Les diables de Malthus. Remarques sur les aspects démographiques de la théorie de l’emploi

par G. Ardant  Du même auteur

Résumé

Devant les souffrances du monde économique qui s’édifiait dans le Royaume-Uni après la défaite de Napoléon., Malthus s’aperçut que les hommes n’étaient pas seulement menacés par le génie de l’espèce. Un autre démon, celui de la sous-consommation et du chômage lui parut également redoutable. Dans quelle mesure l’action de ce deuxième diable malthusien peut-elle être renforcée ou contrariée par les mouvements de population? C’est le problème des relations entre les phénomènes démographiques et économiques. Implicitement contenues dans la « Théorie générale », certaines réponses ont été explicitées par Keynes ou par des auteurs qui ont développé ses principes. Des critiques leur ont été adressées, une controverse s’est engagée dont il ne paraît pas inutile de retracer quelques traits. Sur le plan scientifique, il peut en résulter une incitation à des recherches de caractère historique, statistique ou purement théorique : il serait souhaitable que cet approfondissement de la théorie de l’emploi dans le domaine démographique s’étendit également dans d’autres directions, que l’auteur s’est contenté de mentionner, afin de souligner l’intérêt des rapprochements qui pourraient être tentés. Les développements de Keynes ou de Hansen, et l’article lui-même, visent surtout un des aspects de l’économie démographique, les relations entre les mouvements de population d’une part, l’investissement et l’équilibre économique d’autre part.
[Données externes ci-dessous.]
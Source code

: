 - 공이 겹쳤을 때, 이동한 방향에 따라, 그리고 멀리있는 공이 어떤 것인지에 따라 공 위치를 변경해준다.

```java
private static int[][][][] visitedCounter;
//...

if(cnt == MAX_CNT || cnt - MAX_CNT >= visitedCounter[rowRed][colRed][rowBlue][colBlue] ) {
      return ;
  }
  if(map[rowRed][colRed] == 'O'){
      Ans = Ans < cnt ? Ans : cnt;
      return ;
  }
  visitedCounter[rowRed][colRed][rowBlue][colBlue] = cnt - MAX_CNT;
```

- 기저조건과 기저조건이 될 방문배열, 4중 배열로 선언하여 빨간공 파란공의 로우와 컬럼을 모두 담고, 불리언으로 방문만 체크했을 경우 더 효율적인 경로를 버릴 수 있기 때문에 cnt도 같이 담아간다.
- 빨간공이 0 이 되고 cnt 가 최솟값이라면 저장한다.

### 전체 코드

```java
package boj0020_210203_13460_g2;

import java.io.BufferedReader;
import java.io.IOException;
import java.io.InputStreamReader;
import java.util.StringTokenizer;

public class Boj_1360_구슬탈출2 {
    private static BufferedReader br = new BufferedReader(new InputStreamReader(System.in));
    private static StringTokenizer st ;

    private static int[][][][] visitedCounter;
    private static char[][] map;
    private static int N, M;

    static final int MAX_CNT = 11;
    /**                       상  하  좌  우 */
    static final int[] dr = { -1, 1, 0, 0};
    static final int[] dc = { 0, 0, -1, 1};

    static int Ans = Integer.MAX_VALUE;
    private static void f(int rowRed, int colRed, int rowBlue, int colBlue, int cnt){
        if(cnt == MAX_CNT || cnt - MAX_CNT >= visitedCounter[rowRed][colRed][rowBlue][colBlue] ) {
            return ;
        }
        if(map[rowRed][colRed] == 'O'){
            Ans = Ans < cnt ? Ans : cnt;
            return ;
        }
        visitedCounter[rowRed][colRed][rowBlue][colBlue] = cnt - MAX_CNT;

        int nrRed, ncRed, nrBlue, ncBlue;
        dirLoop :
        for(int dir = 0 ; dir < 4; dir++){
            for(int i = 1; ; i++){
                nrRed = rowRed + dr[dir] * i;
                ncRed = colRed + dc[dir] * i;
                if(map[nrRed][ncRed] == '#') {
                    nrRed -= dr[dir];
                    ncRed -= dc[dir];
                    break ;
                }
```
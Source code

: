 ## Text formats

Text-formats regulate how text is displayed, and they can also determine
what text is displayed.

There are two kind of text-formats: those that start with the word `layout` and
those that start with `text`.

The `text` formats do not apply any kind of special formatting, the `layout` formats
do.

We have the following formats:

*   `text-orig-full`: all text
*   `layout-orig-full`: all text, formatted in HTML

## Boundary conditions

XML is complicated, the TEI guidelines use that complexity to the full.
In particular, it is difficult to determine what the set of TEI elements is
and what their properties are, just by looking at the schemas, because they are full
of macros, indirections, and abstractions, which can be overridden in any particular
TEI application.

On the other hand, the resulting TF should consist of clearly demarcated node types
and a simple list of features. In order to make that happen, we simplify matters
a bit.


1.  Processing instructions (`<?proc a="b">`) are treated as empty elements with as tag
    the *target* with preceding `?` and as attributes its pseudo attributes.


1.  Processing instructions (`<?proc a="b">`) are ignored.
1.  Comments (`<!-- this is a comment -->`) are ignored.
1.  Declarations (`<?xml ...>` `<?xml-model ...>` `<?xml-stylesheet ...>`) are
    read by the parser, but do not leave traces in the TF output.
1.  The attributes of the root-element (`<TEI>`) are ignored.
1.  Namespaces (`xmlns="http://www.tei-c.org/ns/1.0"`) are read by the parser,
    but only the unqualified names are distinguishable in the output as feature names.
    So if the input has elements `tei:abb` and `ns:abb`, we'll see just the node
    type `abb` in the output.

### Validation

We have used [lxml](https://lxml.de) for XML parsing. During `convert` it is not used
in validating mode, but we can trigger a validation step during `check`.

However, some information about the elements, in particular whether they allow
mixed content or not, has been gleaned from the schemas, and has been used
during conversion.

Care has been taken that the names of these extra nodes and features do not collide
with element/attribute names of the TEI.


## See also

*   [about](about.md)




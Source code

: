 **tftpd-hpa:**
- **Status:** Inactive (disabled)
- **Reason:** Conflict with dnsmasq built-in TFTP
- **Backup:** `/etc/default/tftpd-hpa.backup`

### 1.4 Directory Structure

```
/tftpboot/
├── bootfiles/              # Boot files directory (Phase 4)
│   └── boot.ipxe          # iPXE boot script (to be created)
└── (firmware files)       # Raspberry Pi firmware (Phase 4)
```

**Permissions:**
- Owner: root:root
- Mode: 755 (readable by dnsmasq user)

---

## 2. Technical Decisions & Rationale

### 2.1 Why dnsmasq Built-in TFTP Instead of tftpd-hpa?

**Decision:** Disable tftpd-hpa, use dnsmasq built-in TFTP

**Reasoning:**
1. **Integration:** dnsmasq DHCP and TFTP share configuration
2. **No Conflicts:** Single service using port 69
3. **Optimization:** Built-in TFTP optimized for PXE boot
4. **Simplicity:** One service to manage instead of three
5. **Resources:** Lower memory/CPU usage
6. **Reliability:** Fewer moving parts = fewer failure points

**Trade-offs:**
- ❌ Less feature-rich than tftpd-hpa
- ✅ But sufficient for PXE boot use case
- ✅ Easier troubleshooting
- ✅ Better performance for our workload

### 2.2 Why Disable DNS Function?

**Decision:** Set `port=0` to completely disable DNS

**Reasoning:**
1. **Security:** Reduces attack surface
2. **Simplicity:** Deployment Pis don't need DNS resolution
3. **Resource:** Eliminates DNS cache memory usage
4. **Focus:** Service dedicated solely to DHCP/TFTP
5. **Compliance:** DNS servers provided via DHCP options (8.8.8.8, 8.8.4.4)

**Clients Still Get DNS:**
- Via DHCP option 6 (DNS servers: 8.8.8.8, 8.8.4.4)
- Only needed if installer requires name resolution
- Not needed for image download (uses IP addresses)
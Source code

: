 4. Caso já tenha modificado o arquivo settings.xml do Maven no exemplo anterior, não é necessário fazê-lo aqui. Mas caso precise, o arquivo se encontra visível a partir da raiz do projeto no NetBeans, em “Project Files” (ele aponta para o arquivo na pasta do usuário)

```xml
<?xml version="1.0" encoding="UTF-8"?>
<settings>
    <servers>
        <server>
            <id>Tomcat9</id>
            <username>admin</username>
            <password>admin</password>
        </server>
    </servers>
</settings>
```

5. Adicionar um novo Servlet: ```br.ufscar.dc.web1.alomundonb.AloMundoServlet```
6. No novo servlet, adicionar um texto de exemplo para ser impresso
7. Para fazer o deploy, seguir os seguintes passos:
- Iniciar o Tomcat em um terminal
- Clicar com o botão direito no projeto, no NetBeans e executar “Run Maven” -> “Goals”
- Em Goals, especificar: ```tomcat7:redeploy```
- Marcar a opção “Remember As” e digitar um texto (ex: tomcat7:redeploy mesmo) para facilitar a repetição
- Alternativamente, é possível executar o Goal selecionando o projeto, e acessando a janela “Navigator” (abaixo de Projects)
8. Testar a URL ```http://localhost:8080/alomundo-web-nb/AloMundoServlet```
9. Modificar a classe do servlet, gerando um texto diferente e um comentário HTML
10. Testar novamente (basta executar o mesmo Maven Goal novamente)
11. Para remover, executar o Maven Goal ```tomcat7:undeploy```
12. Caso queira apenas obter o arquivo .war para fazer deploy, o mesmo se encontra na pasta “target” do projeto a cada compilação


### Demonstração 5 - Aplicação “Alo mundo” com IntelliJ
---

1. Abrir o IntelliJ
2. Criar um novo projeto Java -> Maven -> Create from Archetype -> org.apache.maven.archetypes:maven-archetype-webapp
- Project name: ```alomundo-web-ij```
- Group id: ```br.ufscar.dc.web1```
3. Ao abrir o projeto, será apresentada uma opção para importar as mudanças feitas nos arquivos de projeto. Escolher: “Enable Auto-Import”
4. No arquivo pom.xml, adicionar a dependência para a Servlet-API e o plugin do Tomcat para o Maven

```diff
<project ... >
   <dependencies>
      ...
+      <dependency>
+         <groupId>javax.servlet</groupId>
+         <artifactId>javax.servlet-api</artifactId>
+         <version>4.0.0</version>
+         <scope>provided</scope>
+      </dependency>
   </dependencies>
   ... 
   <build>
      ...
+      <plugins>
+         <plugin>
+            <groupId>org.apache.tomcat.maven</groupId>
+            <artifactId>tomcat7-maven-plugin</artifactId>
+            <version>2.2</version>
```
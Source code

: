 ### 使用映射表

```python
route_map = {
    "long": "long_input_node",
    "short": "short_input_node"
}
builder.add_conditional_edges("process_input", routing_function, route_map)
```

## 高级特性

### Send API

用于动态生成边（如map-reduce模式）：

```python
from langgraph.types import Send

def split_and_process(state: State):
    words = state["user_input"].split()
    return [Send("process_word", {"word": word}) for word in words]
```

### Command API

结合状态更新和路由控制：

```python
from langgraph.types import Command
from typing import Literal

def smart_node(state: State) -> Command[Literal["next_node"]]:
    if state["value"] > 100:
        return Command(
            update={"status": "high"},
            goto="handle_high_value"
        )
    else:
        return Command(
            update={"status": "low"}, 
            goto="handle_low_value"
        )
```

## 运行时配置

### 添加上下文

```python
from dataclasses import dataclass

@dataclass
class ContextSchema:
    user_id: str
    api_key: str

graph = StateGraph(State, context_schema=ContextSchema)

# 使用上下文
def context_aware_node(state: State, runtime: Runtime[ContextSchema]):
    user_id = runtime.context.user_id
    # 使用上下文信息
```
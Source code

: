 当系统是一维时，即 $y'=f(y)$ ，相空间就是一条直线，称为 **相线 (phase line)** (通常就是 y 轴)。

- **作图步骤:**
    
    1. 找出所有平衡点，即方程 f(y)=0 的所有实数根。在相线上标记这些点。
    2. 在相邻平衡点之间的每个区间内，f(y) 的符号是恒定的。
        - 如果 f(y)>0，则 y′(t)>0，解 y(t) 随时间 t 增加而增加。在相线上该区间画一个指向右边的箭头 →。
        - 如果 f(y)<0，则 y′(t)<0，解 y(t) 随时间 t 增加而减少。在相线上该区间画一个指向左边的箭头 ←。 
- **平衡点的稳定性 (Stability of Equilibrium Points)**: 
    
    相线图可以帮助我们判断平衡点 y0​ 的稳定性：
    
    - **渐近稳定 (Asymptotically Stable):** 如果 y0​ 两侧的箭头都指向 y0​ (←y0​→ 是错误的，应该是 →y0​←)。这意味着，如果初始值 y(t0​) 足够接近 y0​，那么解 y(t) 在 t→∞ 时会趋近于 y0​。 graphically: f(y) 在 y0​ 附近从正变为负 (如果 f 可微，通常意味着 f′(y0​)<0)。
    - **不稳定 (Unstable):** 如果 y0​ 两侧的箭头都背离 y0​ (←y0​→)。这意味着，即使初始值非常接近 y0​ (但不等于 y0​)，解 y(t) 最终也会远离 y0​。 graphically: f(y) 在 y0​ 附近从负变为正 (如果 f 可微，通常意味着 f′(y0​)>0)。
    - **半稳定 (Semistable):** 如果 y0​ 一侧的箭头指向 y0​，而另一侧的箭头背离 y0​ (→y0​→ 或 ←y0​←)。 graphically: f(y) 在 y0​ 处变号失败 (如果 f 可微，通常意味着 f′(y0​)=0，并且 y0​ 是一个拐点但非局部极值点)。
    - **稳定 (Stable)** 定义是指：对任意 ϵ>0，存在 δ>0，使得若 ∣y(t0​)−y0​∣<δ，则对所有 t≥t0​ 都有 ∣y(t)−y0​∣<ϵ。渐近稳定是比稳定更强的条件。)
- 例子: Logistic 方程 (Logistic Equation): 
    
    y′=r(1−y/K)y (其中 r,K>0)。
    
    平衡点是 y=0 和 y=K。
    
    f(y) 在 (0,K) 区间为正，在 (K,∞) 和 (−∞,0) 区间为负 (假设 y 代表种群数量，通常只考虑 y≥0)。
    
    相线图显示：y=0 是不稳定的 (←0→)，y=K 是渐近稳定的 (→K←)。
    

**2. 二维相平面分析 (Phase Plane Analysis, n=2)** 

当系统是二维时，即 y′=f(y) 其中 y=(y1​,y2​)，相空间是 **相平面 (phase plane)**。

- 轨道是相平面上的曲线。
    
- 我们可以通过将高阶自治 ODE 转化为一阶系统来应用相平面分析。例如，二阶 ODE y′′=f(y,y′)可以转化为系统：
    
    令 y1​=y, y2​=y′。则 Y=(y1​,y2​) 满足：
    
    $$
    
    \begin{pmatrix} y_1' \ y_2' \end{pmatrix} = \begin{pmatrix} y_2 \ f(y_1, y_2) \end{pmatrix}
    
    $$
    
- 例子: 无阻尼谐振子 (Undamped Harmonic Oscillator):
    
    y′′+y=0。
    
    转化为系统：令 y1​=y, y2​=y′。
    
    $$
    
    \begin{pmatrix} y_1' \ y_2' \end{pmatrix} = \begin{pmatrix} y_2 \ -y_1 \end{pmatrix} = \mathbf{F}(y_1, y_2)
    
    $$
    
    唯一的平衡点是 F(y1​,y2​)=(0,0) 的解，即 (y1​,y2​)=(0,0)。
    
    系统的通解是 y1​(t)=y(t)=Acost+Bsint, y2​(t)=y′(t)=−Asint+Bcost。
L’auteur de l’article, Gabriel Ardant, a écrit récemment un livre très apprécié : « Problèmes financiers contemporains ». Cherchant dans cet ouvrage les données durables, sinon permanentes, des problèmes financiers français, découvrant derrière les aspects techniques de ces problèmes les réalités économiques et sociales qui les expliquent, ce financier clairvoyant a su donner une place importante aux phénomènes démographiques. Egalement manifeste dans cet article, cet élargissement des préoccupations de l’économiste et du financier fait heureusement novation.